WHAT THE TASK ASKS> All records must be restated word for word.

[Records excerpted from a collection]
········

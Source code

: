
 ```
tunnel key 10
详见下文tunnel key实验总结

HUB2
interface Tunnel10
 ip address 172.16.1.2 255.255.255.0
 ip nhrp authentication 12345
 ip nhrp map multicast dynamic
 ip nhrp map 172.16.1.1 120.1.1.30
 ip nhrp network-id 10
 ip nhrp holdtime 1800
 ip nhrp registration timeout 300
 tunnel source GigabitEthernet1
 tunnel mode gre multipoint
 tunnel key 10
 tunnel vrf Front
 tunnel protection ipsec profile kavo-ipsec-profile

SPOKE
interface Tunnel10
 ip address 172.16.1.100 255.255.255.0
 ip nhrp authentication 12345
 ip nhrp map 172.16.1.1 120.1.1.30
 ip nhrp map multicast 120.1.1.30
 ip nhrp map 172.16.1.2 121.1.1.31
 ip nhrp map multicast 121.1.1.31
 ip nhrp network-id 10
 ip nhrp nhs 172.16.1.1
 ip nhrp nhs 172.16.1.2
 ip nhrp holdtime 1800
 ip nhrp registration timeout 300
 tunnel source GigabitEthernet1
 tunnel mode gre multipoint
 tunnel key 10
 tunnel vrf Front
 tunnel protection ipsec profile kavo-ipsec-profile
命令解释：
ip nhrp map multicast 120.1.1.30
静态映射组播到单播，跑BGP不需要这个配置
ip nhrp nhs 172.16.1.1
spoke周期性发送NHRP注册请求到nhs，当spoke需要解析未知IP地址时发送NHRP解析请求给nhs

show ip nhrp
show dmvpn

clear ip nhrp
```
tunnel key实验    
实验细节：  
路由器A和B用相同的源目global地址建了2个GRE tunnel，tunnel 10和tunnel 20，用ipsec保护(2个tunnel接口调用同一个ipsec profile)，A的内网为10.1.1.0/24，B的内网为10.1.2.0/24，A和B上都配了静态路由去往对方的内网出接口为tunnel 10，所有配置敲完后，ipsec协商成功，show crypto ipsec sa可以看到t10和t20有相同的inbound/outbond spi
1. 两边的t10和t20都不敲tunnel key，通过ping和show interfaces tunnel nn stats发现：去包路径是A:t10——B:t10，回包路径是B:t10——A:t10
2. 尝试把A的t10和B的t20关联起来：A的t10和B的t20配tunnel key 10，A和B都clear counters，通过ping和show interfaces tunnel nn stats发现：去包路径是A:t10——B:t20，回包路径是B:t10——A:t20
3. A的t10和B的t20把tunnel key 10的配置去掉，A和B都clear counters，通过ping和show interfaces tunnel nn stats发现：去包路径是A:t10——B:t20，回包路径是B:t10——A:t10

········

PROBLEM SOLUTION>
Source code

:
 ```
tunnel key 10
详见下文tunnel key实验总结

HUB2
interface Tunnel10
 ip address 172.16.1.2 255.255.255.0
 ip nhrp authentication 12345
 ip nhrp map multicast dynamic
 ip nhrp map 172.16.1.1 120.1.1.30
 ip nhrp network-id 10
 ip nhrp holdtime 1800
 ip nhrp registration timeout 300
 tunnel source GigabitEthernet1
 tunnel mode gre multipoint
 tunnel key 10
 tunnel vrf Front
 tunnel protection ipsec profile kavo-ipsec-profile

SPOKE
interface Tunnel10
 ip address 172.16.1.100 255.255.255.0
 ip nhrp authentication 12345
 ip nhrp map 172.16.1.1 120.1.1.30
 ip nhrp map multicast 120.1.1.30
 ip nhrp map 172.16.1.2 121.1.1.31
 ip nhrp map multicast 121.1.1.31
 ip nhrp network-id 10
 ip nhrp nhs 172.16.1.1
 ip nhrp nhs 172.16.1.2
 ip nhrp holdtime 1800
 ip nhrp registration timeout 300
 tunnel source GigabitEthernet1
 tunnel mode gre multipoint
 tunnel key 10
 tunnel vrf Front
 tunnel protection ipsec profile kavo-ipsec-profile
命令解释：
ip nhrp map multicast 120.1.1.30
静态映射组播到单播，跑BGP不需要这个配置
ip nhrp nhs 172.16.1.1
spoke周期性发送NHRP注册请求到nhs，当spoke需要解析未知IP地址时发送NHRP解析请求给nhs

show ip nhrp
show dmvpn

clear ip nhrp
```
tunnel key实验    
实验细节：  
路由器A和B用相同的源目global地址建了2个GRE tunnel，tunnel 10和tunnel 20，用ipsec保护(2个tunnel接口调用同一个ipsec profile)，A的内网为10.1.1.0/24，B的内网为10.1.2.0/24，A和B上都配了静态路由去往对方的内网出接口为tunnel 10，所有配置敲完后，ipsec协商成功，show crypto ipsec sa可以看到t10和t20有相同的inbound/outbond spi
1. 两边的t10和t20都不敲tunnel key，通过ping和show interfaces tunnel nn stats发现：去包路径是A:t10——B:t10，回包路径是B:t10——A:t10
2. 尝试把A的t10和B的t20关联起来：A的t10和B的t20配tunnel key 10，A和B都clear counters，通过ping和show interfaces tunnel nn stats发现：去包路径是A:t10——B:t20，回包路径是B:t10——A:t20
3. A的t10和B的t20把tunnel key 10的配置去掉，A和B都clear counters，通过ping和show interfaces tunnel nn stats发现：去包路径是A:t10——B:t20，回包路径是B:t10——A:t10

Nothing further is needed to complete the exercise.